The history of computing has been about improvements in processing power and storage, and about better and better programming languages, but the man-machine interface has not improved nearly so much.

Keyboards replaced cables and switches, green screens and the coloured screens replaced teletypes, and all input and output devices got a whole lot better. But not very quickly, compared to advances in other areas.

The biggest improvement was the invention of the WIMP interface. WIMP stands for either Windows, Icon, Mouse, Pull-down menus, or Windows, Icon, Menu, Pointing device, depending on who you listen to. It is a closely related term to GUI (pronounced "gooey"), which stands for graphical user interface.

Today, we are all gooey wimps. This style of interface was invented at Xerox's Palo Alto Research Centre in the 1970s, and popularised by the Apple Macintosh in the mid 1980s. It became almost universal with the widespread introduction of Microsoft Windows in the early 1990s.

The evolution was not clean. Apple essentially stole the idea from Xerox, but then everybody stole all sorts of ideas from Xerox (the laser printer and the local area network, to name a couple of examples). But when Microsoft stole the idea from Apple, Apple had the audacity to sue Microsoft for infringing its intellectual property, a suit that was so laughable it collapsed under its own mirth.

We've come a long way since those first GUIs. Or have we? Today's PCs are thousands of times more powerful than the first Macs or Windows-capable PCs, but we all still use a mouse and a keyboard to get information into a computer, and a screen and a printer to get information out.

For many years there have been attempts to move beyond the WIMP interface. Voice recognition has improved significantly, and some of us can now talk to our computers to make them (most of the time) do as they're told.

We have touch screens and tablet PCs. We have devices that project information on to special glasses and which can track an eye's movement around a screen. We have experimental carbon-silicon interfaces that may one day enable our brains to work directly with computer memory. (Fancy eight terabytes at the base of your brain? Never forget anything ever again! Carry Wikipedia around in your head!)

But all these developments are slow. Bill Gates got up in front of an audience in Hong Kong last month and gave a long speech about the future of computing, in which he concentrated on the man-machine interface and where it's all headed. He spoke not of the GUI, but of the NUI (natural user interface), and of advances in robotics and "pervasive" and "embedded" computing that will make current ways of interacting with computers redundant.

Now, many people like to criticise Bill Gates and Microsoft as inhibitors, rather than promoters, of technological change, but it is hard to argue with his predictions in this case. The current model of the man-machine interface is clunky and overdue for repair.

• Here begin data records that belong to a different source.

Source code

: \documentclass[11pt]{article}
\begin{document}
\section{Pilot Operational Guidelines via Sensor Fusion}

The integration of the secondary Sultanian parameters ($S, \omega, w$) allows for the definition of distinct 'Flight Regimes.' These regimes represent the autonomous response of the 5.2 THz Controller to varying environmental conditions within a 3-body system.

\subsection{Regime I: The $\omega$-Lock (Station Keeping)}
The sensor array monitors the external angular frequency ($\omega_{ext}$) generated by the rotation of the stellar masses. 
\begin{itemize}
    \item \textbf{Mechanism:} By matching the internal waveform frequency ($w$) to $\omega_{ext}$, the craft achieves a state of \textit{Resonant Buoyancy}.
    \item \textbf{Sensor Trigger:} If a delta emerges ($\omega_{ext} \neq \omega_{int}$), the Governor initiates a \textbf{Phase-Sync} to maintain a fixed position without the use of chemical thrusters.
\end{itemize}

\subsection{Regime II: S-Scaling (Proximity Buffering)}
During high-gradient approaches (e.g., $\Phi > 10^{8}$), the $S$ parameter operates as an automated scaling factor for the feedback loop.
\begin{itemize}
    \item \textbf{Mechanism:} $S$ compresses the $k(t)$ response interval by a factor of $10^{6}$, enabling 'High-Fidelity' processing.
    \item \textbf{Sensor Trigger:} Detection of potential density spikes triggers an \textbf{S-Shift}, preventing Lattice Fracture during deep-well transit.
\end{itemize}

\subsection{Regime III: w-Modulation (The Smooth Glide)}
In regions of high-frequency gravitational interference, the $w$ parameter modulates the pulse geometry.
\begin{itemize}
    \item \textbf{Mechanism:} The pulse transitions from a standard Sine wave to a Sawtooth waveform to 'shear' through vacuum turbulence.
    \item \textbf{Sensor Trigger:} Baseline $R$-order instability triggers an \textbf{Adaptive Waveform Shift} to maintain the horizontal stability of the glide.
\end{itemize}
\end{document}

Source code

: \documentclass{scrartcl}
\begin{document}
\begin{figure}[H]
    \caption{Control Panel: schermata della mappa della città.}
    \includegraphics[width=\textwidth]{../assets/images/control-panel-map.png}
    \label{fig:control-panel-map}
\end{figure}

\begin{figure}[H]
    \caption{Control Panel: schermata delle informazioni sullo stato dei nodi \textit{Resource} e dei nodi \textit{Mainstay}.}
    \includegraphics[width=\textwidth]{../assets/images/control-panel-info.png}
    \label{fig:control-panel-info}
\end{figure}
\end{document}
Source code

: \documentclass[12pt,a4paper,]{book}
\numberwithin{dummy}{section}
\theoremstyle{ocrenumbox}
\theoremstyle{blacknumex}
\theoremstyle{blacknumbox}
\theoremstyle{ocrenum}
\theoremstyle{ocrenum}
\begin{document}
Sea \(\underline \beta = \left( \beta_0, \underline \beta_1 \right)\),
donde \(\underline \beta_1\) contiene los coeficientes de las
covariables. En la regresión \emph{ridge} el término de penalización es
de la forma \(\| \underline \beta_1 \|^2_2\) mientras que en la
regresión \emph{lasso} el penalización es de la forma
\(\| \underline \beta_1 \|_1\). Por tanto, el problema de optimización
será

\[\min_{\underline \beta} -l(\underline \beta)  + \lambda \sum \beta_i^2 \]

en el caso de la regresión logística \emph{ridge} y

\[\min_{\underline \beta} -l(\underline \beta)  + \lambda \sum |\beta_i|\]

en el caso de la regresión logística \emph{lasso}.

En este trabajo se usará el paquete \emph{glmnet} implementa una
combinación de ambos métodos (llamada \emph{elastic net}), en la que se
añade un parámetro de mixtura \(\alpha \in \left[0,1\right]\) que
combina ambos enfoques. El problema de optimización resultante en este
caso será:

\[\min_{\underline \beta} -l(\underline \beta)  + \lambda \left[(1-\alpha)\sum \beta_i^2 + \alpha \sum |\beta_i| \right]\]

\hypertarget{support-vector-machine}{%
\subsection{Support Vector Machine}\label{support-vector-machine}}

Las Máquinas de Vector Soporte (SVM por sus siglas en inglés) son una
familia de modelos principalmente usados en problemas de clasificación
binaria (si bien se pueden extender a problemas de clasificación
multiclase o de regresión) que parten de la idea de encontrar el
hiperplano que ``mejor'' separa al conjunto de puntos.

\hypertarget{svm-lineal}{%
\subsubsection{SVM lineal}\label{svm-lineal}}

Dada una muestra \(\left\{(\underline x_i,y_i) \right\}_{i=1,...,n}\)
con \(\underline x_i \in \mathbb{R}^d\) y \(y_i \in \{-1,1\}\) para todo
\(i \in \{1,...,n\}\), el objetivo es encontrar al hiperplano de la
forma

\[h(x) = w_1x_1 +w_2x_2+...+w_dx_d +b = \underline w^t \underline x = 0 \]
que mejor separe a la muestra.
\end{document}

But as is always the case with predictions, the time frame is the problem. These things will no doubt happen one day - but when?

I fear it will be a slow old ride.

Look at any notebook computer, and what you see is not much more than a keyboard and a screen. If they go, is what you have a left a computer, or something else?

How will voice recognition work in an open-plan office, even in a world where we are becoming inured to hearing private chat shouted into handsets in public places?

And we are seeing more screens, not fewer. The "one foot" mobile phone experience, the "three foot" PC screen experience, the "10foot" TV experience. The screen will remain the most dominant output device, no doubt about it.

With all the predictions of the demise of the inefficient qwerty keyboard, originally designed to slow typists down so the keys didn't get in each other's way, a massive amount of typing is now done on even more inefficient 12-key pads of mobile phones. In some ways, we are regressing.

I suppose the day will come when we will interact with computers with a wave of the hand and a glance. We will one day get the eight terabyte extension to our cerebellum.

But don't throw away your mouse any time soon. Just as today's PC looks like the one you were using 10 years ago, so will the one you are using 10 years hence be instantly recognisable as such.

As they used to say, we'll see the paperless office when we see the paperless toilet. I suspect computer keyboards will be with us for a very long time.